# Work to complete:
Pull each line containing "modifiedFile" from the data.

Saved entries:
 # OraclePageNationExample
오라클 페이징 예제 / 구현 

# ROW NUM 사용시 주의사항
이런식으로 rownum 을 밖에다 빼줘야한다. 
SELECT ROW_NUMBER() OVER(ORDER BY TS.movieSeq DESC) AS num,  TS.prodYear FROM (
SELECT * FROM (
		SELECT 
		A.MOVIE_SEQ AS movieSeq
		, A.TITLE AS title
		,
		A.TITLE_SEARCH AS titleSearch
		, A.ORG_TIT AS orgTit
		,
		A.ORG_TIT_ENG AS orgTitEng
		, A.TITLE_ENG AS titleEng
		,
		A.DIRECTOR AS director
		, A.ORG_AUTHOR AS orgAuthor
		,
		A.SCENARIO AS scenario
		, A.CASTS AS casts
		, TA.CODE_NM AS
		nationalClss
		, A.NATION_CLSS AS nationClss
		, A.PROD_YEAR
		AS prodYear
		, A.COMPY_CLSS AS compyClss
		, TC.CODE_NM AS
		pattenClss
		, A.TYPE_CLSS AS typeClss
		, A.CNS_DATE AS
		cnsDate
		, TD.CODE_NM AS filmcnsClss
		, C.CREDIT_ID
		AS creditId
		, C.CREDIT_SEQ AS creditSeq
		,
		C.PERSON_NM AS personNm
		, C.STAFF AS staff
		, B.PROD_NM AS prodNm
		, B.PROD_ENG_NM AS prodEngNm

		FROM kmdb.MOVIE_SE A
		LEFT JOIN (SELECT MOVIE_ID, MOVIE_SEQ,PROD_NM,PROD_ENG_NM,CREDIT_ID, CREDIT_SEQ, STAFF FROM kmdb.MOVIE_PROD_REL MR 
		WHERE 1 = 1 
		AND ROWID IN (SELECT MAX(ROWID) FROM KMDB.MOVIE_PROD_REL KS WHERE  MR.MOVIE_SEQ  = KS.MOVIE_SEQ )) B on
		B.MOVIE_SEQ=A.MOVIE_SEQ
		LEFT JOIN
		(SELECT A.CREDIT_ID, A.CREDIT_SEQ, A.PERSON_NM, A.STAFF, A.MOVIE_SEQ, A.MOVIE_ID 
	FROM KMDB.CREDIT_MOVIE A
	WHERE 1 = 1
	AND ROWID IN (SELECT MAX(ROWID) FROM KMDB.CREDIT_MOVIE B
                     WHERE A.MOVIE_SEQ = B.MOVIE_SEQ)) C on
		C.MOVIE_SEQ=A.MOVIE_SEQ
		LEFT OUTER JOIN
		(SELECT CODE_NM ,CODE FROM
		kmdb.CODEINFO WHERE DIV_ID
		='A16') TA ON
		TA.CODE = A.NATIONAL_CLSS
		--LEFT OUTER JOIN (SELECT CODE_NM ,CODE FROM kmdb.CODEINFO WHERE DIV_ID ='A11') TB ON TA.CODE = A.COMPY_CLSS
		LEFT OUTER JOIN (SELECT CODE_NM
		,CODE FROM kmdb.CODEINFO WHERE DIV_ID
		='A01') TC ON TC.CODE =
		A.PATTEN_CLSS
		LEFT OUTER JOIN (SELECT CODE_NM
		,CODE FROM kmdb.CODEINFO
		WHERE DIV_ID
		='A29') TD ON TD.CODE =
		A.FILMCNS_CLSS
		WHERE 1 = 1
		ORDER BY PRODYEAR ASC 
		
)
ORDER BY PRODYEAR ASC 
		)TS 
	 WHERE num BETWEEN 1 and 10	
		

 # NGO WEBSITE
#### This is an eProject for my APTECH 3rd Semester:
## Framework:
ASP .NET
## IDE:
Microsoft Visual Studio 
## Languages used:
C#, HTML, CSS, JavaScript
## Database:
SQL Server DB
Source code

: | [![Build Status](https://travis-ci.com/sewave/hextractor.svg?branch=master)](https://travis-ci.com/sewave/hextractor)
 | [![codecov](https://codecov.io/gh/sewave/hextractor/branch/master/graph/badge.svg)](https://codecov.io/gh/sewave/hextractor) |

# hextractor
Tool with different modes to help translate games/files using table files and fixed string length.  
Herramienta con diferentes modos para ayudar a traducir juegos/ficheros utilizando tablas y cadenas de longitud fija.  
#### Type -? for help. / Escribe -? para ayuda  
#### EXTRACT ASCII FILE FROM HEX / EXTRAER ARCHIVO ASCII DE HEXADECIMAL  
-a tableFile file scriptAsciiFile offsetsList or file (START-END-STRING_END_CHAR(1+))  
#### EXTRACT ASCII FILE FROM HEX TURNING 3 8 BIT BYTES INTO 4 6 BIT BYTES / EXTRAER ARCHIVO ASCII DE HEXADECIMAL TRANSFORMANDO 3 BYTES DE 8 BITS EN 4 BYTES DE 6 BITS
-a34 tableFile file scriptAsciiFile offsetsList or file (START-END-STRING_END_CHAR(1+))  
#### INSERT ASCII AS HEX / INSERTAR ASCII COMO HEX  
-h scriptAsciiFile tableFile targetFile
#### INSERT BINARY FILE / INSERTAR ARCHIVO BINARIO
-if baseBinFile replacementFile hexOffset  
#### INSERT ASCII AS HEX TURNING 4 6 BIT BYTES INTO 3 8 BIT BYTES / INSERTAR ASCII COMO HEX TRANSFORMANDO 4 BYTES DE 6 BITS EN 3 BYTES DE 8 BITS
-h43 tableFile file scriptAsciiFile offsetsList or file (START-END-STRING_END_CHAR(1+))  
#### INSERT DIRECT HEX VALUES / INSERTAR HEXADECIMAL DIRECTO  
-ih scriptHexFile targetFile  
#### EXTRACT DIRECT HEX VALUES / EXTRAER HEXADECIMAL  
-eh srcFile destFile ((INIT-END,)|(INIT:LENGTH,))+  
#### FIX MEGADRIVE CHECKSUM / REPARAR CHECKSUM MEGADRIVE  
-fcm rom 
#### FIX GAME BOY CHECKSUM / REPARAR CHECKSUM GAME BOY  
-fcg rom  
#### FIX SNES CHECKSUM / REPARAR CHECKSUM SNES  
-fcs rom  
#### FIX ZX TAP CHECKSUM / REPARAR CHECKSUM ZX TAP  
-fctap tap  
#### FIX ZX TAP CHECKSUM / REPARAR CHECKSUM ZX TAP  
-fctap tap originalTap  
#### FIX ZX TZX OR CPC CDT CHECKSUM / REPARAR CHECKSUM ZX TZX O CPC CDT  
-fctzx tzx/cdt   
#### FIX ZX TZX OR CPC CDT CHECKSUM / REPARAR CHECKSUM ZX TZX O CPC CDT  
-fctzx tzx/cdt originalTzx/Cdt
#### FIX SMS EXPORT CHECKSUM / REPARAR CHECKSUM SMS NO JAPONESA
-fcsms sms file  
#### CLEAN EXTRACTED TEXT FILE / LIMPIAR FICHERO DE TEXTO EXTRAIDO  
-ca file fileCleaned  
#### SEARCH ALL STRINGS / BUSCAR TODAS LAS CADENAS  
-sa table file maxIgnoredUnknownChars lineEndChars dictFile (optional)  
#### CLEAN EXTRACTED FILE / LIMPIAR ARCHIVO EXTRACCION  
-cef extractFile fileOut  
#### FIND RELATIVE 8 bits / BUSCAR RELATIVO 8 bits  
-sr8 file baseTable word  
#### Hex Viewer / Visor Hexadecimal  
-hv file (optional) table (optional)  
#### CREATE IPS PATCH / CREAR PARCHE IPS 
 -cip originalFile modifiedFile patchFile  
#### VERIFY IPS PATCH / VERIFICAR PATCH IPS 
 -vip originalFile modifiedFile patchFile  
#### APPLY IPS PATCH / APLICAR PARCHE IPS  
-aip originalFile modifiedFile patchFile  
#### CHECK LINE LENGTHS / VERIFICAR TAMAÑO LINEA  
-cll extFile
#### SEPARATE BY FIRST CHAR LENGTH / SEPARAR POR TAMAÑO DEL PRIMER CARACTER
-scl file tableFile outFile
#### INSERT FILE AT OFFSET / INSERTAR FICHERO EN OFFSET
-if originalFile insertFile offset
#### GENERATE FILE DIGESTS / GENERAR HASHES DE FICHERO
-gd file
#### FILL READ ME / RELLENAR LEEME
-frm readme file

# Output for this exercise:
 -cip originalFile modifiedFile patchFile  
 -vip originalFile modifiedFile patchFile  
-aip originalFile modifiedFile patchFile  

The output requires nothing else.